We describe a 19-year-old female patient with sickle cell anaemia who first complained of chest pain, shortness of breath, and generalised joint pain. A PCR test revealed that the patient tested positive for COVID-19… She had a severe case of sickle cell anaemia and was on folic acid and hydroxyurea, which she was not taking regularly. Examination findings were consistent with sickle cell anaemia complications, including lower limb edema and jaundice. The patient’s laboratory findings revealed anaemia, leukocytosis, and elevated inflammatory markers, including CRP. The patient was treated with a combination of medications, including antibiotics, analgesics, anticoagulants, and nebulised hypertonic saline solution. hypertonic saline solution.
Previous studies have reported that patients with sickle cell anaemia are at increased risk of developing severe respiratory infections, including influenza and pneumonia, due to their impaired immune function and underlying lung pathology.6,7 Therefore, it is not surprising that sickle cell anaemia patients may be at increased risk of severe COVID-19 infection.
Several studies have also reported that sickle cell anaemia patients with COVID-19 are at increased risk of developing complications, including acute chest syndrome, pulmonary embolism, and multi-organ failure.8,9 The management of sickle cell anaemia patients with COVID-19 should focus on early detection and treatment of complications, including aggressive management of pain, fluid and electrolyte balance, and oxygenation.10,11
An important point is that this patient received a blood transfusion early on in her hospitalisation, which may have contributed to her positive outcome. This is consistent with a previous case report that suggested red blood cell exchange transfusion may be beneficial in the early management of sickle cell disease patients with COVID-19. It also suggests taking this intervention into account in order to avoid respiratory distress and the requirement for intubation or admission to an intensive care unit.12
This case report offers important details regarding the clinical presentation and treatment of a COVID-19 sickle cell anaemia patient.
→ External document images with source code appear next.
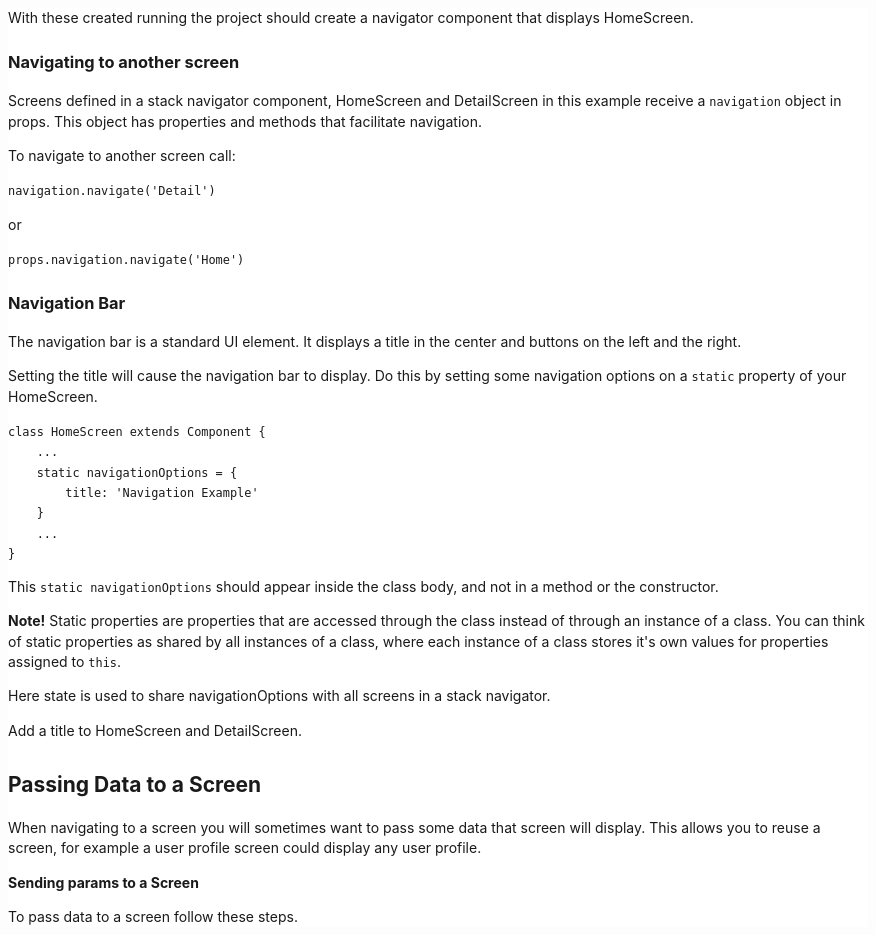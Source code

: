 With these created running the project should create a navigator component that displays HomeScreen. 

### Navigating to another screen

Screens defined in a stack navigator component, HomeScreen and DetailScreen in this example receive a `navigation` object in props. This object has properties and methods that facilitate navigation. 

To navigate to another screen call: 

```JS
navigation.navigate('Detail')
```

or 

```JS
props.navigation.navigate('Home')
```

### Navigation Bar

The navigation bar is a standard UI element. It displays a title in the center and buttons on the left and the right. 

Setting the title will cause the navigation bar to display. Do this by setting some navigation options on a `static` property of your HomeScreen. 

```JS
class HomeScreen extends Component {
	...
	static navigationOptions = {
		title: 'Navigation Example'
	}
	...
}
```

This `static navigationOptions` should appear inside the class body, and not in a method or the constructor. 

**Note!** Static properties are properties that are accessed through the class instead of through an instance of a class. You can think of static properties as shared by all instances of a class, where each instance of a class stores it's own values for properties assigned to `this`.

Here state is used to share navigationOptions with all screens in a stack navigator. 

Add a title to HomeScreen and DetailScreen. 

## Passing Data to a Screen

When navigating to a screen you will sometimes want to pass some data that screen will display. This allows you to reuse a screen, for example a user profile screen could display any user profile. 

**Sending params to a Screen**

To pass data to a screen follow these steps. 
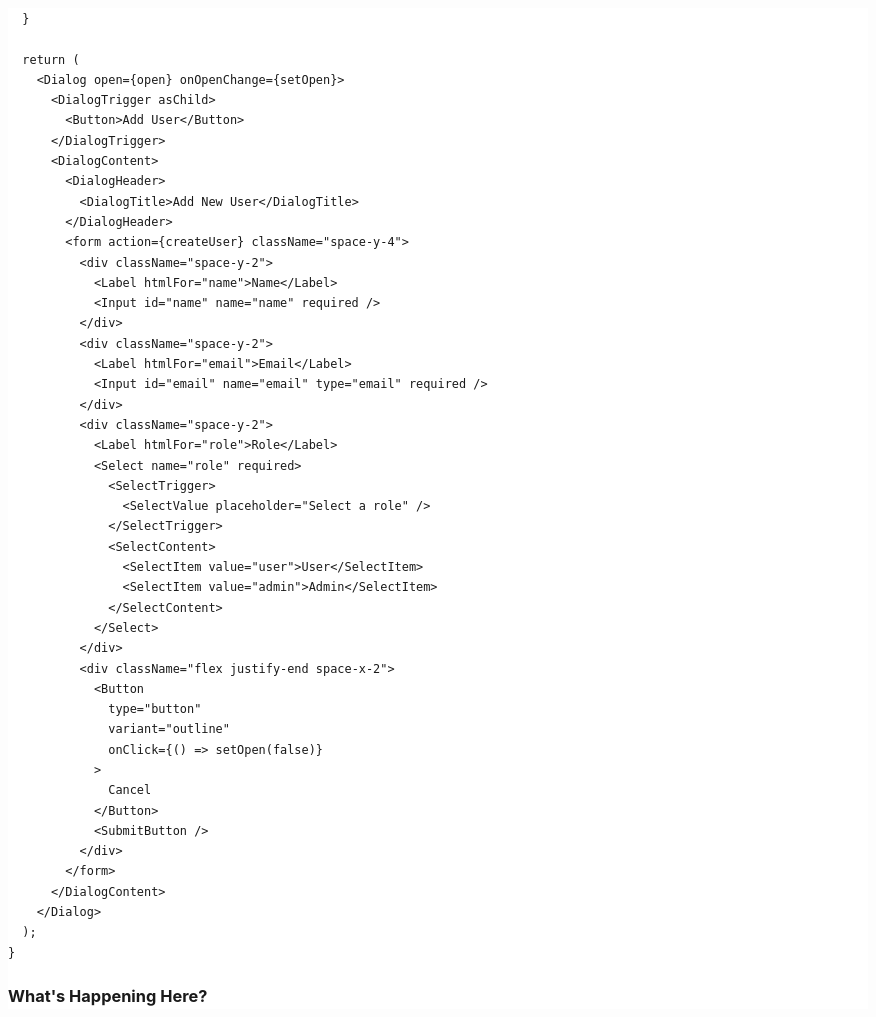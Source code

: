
 ```tsx
  }
  
  return (
    <Dialog open={open} onOpenChange={setOpen}>
      <DialogTrigger asChild>
        <Button>Add User</Button>
      </DialogTrigger>
      <DialogContent>
        <DialogHeader>
          <DialogTitle>Add New User</DialogTitle>
        </DialogHeader>
        <form action={createUser} className="space-y-4">
          <div className="space-y-2">
            <Label htmlFor="name">Name</Label>
            <Input id="name" name="name" required />
          </div>
          <div className="space-y-2">
            <Label htmlFor="email">Email</Label>
            <Input id="email" name="email" type="email" required />
          </div>
          <div className="space-y-2">
            <Label htmlFor="role">Role</Label>
            <Select name="role" required>
              <SelectTrigger>
                <SelectValue placeholder="Select a role" />
              </SelectTrigger>
              <SelectContent>
                <SelectItem value="user">User</SelectItem>
                <SelectItem value="admin">Admin</SelectItem>
              </SelectContent>
            </Select>
          </div>
          <div className="flex justify-end space-x-2">
            <Button
              type="button"
              variant="outline"
              onClick={() => setOpen(false)}
            >
              Cancel
            </Button>
            <SubmitButton />
          </div>
        </form>
      </DialogContent>
    </Dialog>
  );
}
```

### What's Happening Here?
It emphasises how crucial it is to identify and treat sickle cell anaemia problems in COVID-19 infections as soon as possible in order to enhance patient outcomes. Also, it provides a comprehensive overview of the patient’s examination findings and laboratory investigations, which can aid clinicians in diagnosing and managing sickle cell anaemia patients with COVID-19. patients with COVID-19.
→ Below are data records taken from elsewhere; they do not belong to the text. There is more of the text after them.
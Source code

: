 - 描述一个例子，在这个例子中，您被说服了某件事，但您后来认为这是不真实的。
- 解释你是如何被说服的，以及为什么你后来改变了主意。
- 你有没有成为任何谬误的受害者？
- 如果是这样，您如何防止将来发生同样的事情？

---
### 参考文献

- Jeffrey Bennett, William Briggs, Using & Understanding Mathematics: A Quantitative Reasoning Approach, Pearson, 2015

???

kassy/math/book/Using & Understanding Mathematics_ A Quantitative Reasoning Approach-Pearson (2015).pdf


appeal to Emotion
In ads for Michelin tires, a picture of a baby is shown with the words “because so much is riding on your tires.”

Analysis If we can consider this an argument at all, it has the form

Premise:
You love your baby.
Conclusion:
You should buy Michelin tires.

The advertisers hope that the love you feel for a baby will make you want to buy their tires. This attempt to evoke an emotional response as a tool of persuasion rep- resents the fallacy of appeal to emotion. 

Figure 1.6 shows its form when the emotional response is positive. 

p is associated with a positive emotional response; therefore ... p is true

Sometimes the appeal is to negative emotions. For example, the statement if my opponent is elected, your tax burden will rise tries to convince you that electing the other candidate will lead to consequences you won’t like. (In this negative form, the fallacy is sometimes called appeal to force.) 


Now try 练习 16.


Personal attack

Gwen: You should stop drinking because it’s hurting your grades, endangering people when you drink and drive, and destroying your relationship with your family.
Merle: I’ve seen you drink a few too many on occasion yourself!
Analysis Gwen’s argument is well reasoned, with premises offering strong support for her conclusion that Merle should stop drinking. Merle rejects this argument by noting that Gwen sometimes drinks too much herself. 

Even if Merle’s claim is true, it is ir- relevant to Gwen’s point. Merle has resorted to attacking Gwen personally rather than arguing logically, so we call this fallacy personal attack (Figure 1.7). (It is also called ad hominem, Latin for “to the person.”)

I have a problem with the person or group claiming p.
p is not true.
One important limitation of this case report is that it does not provide information on the patient’s baseline sickle cell anaemia status, including the frequency of VOC and ACS episodes, which could impact the patient’s response to COVID-19 infection. Secondly, it does not provide information on the duration of treatment and follow-up of the patient, which could impact the long-term outcomes of the patient. Lastly, this is a single case report, and therefore the findings may not be generalizable to other sickle cell anaemia patients with COVID-19.
In conclusion, sickle cell anaemia patients with COVID-19 may be at increased risk of developing severe complications, and early detection and management of complications are crucial for improving patient outcomes. Further research is needed to determine the optimal management strategies for sickle cell anaemia patients with COVID-19.
Written informed consent for publication of their clinical details was obtained from the patient.
All data underlying the results are available as part of the article and no additional source data are required.